Task statement: Below are entries. Pull out all lines containing "tabular".

[Plain-text document sources]
BEGIN
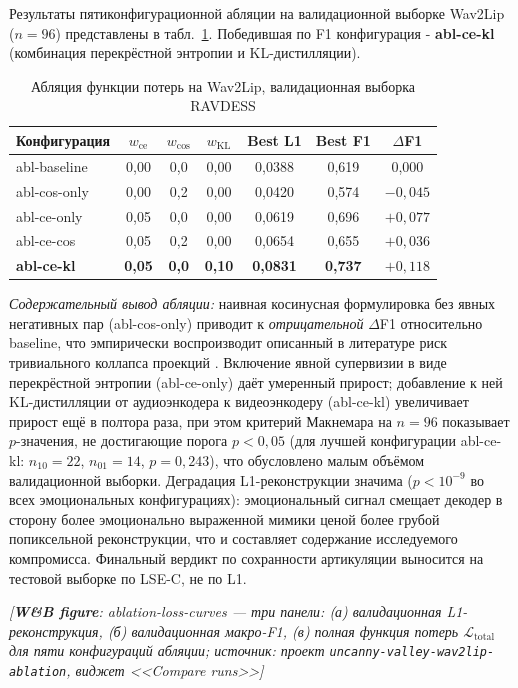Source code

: \documentclass[a4paper, 12pt, oneside, openany]{article}
\begin{document}
Результаты пятиконфигурационной абляции на валидационной выборке Wav2Lip ($n=96$) представлены в табл.~\ref{tab:ablation}. Победившая по F1 конфигурация - \textbf{abl-ce-kl} (комбинация перекрёстной энтропии и KL-дистилляции).

\begin{table}[H]
\caption{Абляция функции потерь на Wav2Lip, валидационная выборка RAVDESS}
\label{tab:ablation}
\centering
\small
\begin{tabular}{|p{2.5cm}|c|c|c|c|c|c|}
\hline
\textbf{Конфигурация} & $w_{\text{ce}}$ & $w_{\cos}$ & $w_{\text{KL}}$ & \textbf{Best L1} & \textbf{Best F1} & $\Delta$F1 \\
\hline
abl-baseline & 0,00 & 0,0 & 0,00 & 0,0388 & 0,619 & 0,000 \\
\hline
abl-cos-only & 0,00 & 0,2 & 0,00 & 0,0420 & 0,574 & $-0,045$ \\
\hline
abl-ce-only & 0,05 & 0,0 & 0,00 & 0,0619 & 0,696 & $+0,077$ \\
\hline
abl-ce-cos & 0,05 & 0,2 & 0,00 & 0,0654 & 0,655 & $+0,036$ \\
\hline
\textbf{abl-ce-kl} & \textbf{0,05} & \textbf{0,0} & \textbf{0,10} & \textbf{0,0831} & \textbf{0,737} & \textbf{$+0,118$} \\
\hline
\end{tabular}
\end{table}

\textit{Содержательный вывод абляции:} наивная косинусная формулировка без явных негативных пар (abl-cos-only) приводит к \textit{отрицательной} $\Delta$F1 относительно baseline, что эмпирически воспроизводит описанный в литературе риск тривиального коллапса проекций \cite{chen2021simsiam}. Включение явной супервизии в виде перекрёстной энтропии (abl-ce-only) даёт умеренный прирост; добавление к ней KL-дистилляции от аудиоэнкодера к видеоэнкодеру (abl-ce-kl) увеличивает прирост ещё в полтора раза, при этом критерий Макнемара на $n=96$ показывает $p$-значения, не достигающие порога $p<0{,}05$ (для лучшей конфигурации abl-ce-kl: $n_{10}=22$, $n_{01}=14$, $p = 0{,}243$), что обусловлено малым объёмом валидационной выборки. Деградация L1-реконструкции значима ($p < 10^{-9}$ во всех эмоциональных конфигурациях): эмоциональный сигнал смещает декодер в сторону более эмоционально выраженной мимики ценой более грубой попиксельной реконструкции, что и составляет содержание исследуемого компромисса. Финальный вердикт по сохранности артикуляции выносится на тестовой выборке по LSE-C, не по L1.

\begin{center}
\textit{[\textbf{W\&B figure}: ablation-loss-curves --- три панели: (а) валидационная L1-реконструкция, (б) валидационная макро-F1, (в) полная функция потерь $\mathcal{L}_{\text{total}}$ для пяти конфигураций абляции; источник: проект \texttt{uncanny-valley-wav2lip-ablation}, виджет <<Compare runs>>]}
\end{center}
\end{document}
END
Answer to the exercise:
\begin{tabular}{|p{2.5cm}|c|c|c|c|c|c|}
\end{tabular}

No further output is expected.